The findings presented in this paper (although somewhat limited by missing data, the potential contribution of confounders such as bacterial superinfections, and the lack of a multivariate model combining several biomarkers) allow us to make some considerations, and offer insights on the potential value of incorporating a simple assessment of the inflammatory status. Indeed, while the prognostic role of CRP was already outlined in this clinical scenario, being also included in the 4C Mortality Score [10], other tools that are used to stratify the risk of severe disease or death in COVID-19 patients  still not include the assessment of the inflammatory status [11].

In this scenario, the study from Pitre et al. demonstrated how the evaluation of other, simple, and widely available inflammatory biomarkers might have a role in the prognostic stratification of COVID-19 patients. Among the biomarkers investigated, leukocytosis, lymphopenia, and several blood cell count ratios (including NLR) were associated with 28 day mortality. These results are consistent with findings already reported in the literature: NLR, which may reflect the balance between systemic inflammation and immunity, has been already described as a prognostic biomarker in other scenarios, including cardiovascular disease and cancer [12, 13]. Consistently, a meta-analysis confirmed its association with mortality in patients with COVID-19 [14]; this also applies to lymphocyte count [15].

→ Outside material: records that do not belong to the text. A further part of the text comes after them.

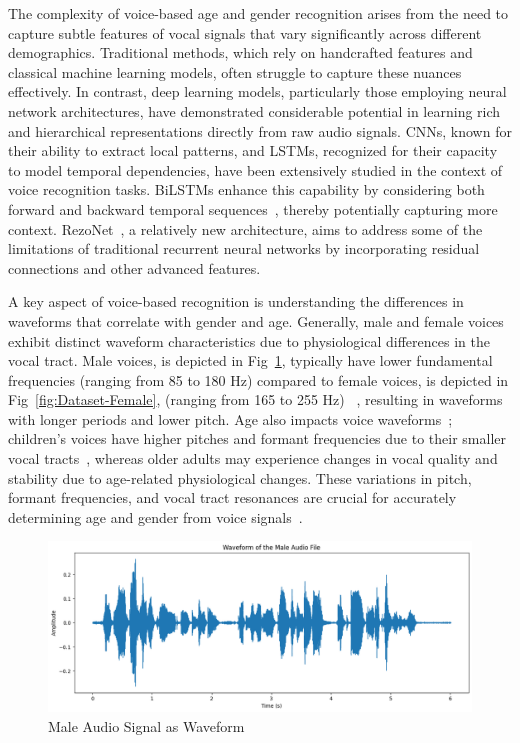 \documentclass[conference, 10pt]{IEEEtran}
\begin{document}
The complexity of voice-based age and gender recognition arises from the need to capture subtle features of vocal signals that vary significantly across different demographics. Traditional methods, which rely on handcrafted features and classical machine learning models, often struggle to capture these nuances effectively. In contrast, deep learning models, particularly those employing neural network architectures, have demonstrated considerable potential in learning rich and hierarchical representations directly from raw audio signals. CNNs, known for their ability to extract local patterns, and LSTMs, recognized for their capacity to model temporal dependencies, have been extensively studied in the context of voice recognition tasks. BiLSTMs enhance this capability by considering both forward and backward temporal sequences~\cite{rhanoui2019cnn}, thereby potentially capturing more context. RezoNet~\cite{hanifa2021review}, a relatively new architecture, aims to address some of the limitations of traditional recurrent neural networks by incorporating residual connections and other advanced features.

A key aspect of voice-based recognition is understanding the differences in waveforms that correlate with gender and age. Generally, male and female voices exhibit distinct waveform characteristics due to physiological differences in the vocal tract. Male voices, is depicted in Fig~\ref{fig:Dataset-Male}, typically have lower fundamental frequencies (ranging from 85 to 180 Hz) compared to female voices, is depicted in Fig~\ref{fig:Dataset-Female}, (ranging from 165 to 255 Hz) ~\cite{hanson1999glottal}, resulting in waveforms with longer periods and lower pitch. Age also impacts voice waveforms~\cite{dehqan2013effects}; children's voices have higher pitches and formant frequencies due to their smaller vocal tracts~\cite{lee1999acoustics}, whereas older adults may experience changes in vocal quality and stability due to age-related physiological changes. These variations in pitch, formant frequencies, and vocal tract resonances are crucial for accurately determining age and gender from voice signals~\cite{kent1992acoustic}.

\begin{figure}
    \centering
    \includegraphics[width=3 in]{Dataset-Male.png}
    \caption{Male Audio Signal as Waveform}
    \label{fig:Dataset-Male}
\end{figure}
\end{document}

Beyond the traditional inflammatory markers, others have been postulated as useful predictors of poor outcomes in COVID-19 patients. In this study, reduced serum albumin levels were associated with 28 day mortality, consistently with what was observed in previous studies [8, 16] and confirmed by a recent meta-analysis [6]. Albumin has been linked with both anti-inflammatory anti-thrombotic effects [8], and low levels were found associated with the incidence of cardiovascular events [17], which also represent one leading cause of adverse events in patients with COVID-19 [18]. Taken together, these findings may suggest that low levels of albumin may predispose to poor prognosis, with multiple mechanisms; in this regard, a potential role of serum albumin administration for the treatment of COVID-19 has also been postulated [19].

The main implications of this study should be sought in the potential to improve our understanding of the disease and clinical course of patients with COVID-19. Although risk stratification of these patients is mainly based on clinical characteristics (i.e., age, comorbidities) and evaluation of hypoxemia (e.g., through assessment of oxygen saturation or PaO2/FiO2 ratio), there is probably room to improve our ability to anticipate the evolution of the disease by taking into account the inflammatory status. However, as for many other elements of this pandemic, there is plenty of uncertainties: we do not know which inflammatory marker offers the best prediction of poor outcomes among the ones available; probably, as demonstrated by the modified Glasgow Prognostic Score presented in this article, combining two or more variables would be useful. Although less sophisticated, the use of markers that are already widely available in clinical practice would promote a broader and more feasible assessment of inflammatory status in COVID-19 patients. In this direction, observational reports similar to that of Pitre and colleagues are very much needed to identify those biomarkers with better performances.

Further and more extensive studies are required to confirm these results and define limits of applicability, develop an integrated approach for assessing the inflammatory status along with clinical characteristics and severity of the disease, and finally evaluate if particular populations may require a different appraisal. In this scenario, systematic reviews and meta-analysis—which were indicated as potentially useful tools for the timely synthesis of evidence, and to answer urgent questions arising in this pandemic [20]—may provide more solid ground for applying inflammatory biomarkers assessment in clinical practice. In our opinion, the evaluation of the inflammatory status may represent one promising approach in the management of COVID-19, not only to improve the prognostic stratification, but also to identify subgroups of patients who could benefit most from those treatments that target immune response.